Give Steven Johnson a Doritos chip and he'll give you the world.

One of the first writers to grasp the potential of the web, the founder of online magazines Feed and Plastic.com, and more recently the media site outside.in, writes deeply human, playful books about the history of technology and science. He tackled cognitive neuroscience in Mind Wide Open, video games in Everything Bad Is Good for You, and the nature of innovation in Where Good Ideas Come From.

A bona fide brainiac with a talent for boiling down complicated ideas for mass consumption, Johnson also wrote the 2014 bestseller How We Got to Now: Six Innovations That Made the Modern World, which was made into a six-part PBS documentary. Here is a clip from Johnson's treatment of "Sound":

Johnson has released a sequel of sorts called Wonderland: How Play Made the Modern World, which looks at innovations in six areas – fashion and shopping, music, food and taste, illusions, games, and public space.

Throughout, he argues that what drives innovation is our capacity for play, for being delighted by surprising and new things.

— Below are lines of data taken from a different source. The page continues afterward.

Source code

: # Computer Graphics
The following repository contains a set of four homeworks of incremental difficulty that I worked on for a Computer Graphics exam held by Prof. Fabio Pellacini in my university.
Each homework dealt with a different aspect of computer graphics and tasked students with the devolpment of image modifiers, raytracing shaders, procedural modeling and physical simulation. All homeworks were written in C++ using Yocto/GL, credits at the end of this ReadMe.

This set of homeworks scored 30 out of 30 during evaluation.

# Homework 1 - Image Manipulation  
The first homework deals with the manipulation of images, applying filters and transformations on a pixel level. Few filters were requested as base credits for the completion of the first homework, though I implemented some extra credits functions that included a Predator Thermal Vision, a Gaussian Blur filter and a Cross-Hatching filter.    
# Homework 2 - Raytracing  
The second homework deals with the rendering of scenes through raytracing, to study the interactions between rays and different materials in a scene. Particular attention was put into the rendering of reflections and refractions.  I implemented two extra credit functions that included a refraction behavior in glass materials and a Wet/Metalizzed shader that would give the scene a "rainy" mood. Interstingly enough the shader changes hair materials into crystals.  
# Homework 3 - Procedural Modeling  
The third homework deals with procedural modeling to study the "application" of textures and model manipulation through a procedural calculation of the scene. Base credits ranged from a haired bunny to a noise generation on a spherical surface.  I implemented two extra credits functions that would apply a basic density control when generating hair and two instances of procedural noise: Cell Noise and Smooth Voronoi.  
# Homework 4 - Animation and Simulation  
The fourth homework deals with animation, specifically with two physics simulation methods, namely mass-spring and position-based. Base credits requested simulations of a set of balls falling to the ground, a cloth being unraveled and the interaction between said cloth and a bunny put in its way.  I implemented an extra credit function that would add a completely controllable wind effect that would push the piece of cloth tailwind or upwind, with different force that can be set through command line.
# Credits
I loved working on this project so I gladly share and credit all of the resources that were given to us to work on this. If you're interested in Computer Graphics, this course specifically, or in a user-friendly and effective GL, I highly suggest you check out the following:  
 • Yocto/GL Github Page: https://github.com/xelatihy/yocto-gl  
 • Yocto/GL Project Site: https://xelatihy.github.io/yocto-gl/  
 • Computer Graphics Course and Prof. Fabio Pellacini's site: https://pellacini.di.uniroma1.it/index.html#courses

That's where the Doritos comes in: In one chapter, Johnson traces the number of mind-boggling breakthroughs in economics, science, transportation, and global diplomacy required before we could assemble all the ingredients that go into one chip.

Johnson, 48, who lives in Marin County, Calif., with his wife and three sons, will talk about Wonderland at 7:30 p.m. Tuesday at the Free Library of Philadelphia.

You write that Wonderland is a sequel to How We Got to Now. Both look at the history of innovation, and both are divided into six topics. What is different this time?

It has a similar structure. But with Wonderland, there is an overarching argument. That was the thing I really wanted to do that's very different, to try to make a case for a theory that one of the forces that drive change in society, which we don't talk about as much as we should, is this force of delight or of play that's the centerpiece of the book.

In the chapter about fashion, you say that the delight people felt for a new shade of purple discovered 4,000 years ago, called Tyrian purple, led to massive innovations in transportation and technology. The dye could be made from only a certain species of sea snails, and when the color became popular, sailors had to explore farther and farther to find more snails. It's a nice story, but aren't the innovations you mention driven by economic forces?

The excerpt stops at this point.